RECORDS PROVIDED –
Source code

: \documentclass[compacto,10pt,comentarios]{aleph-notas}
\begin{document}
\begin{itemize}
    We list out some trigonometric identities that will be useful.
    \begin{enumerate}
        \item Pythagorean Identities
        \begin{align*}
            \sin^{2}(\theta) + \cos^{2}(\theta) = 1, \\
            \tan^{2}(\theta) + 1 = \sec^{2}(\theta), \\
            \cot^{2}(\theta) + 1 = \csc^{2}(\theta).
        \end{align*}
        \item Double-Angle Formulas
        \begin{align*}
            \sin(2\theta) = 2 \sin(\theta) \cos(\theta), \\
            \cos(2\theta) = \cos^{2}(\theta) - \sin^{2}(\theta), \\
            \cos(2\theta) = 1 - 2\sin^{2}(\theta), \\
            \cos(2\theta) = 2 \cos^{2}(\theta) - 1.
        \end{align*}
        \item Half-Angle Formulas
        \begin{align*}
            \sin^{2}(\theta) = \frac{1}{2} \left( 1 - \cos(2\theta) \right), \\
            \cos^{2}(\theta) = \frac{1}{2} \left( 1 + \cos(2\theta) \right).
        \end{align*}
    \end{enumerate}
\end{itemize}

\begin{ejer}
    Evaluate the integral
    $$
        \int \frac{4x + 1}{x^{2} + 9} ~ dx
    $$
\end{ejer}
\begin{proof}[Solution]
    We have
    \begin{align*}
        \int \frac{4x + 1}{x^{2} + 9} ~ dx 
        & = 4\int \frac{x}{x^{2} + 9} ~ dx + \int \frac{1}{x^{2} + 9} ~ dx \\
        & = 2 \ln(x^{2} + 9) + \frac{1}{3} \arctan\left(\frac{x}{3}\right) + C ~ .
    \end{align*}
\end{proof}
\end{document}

PROMPT –
Exact copies of the line containing "Evaluate the integral" and of every line after it through the end of the entries are all that should be output.

SOLUTION FOR THIS EXERCISE –
    Evaluate the integral
    $$
        \int \frac{4x + 1}{x^{2} + 9} ~ dx
    $$
\end{ejer}
\begin{proof}[Solution]
    We have
    \begin{align*}
        \int \frac{4x + 1}{x^{2} + 9} ~ dx 
        & = 4\int \frac{x}{x^{2} + 9} ~ dx + \int \frac{1}{x^{2} + 9} ~ dx \\
        & = 2 \ln(x^{2} + 9) + \frac{1}{3} \arctan\left(\frac{x}{3}\right) + C ~ .
    \end{align*}
\end{proof}
\end{document}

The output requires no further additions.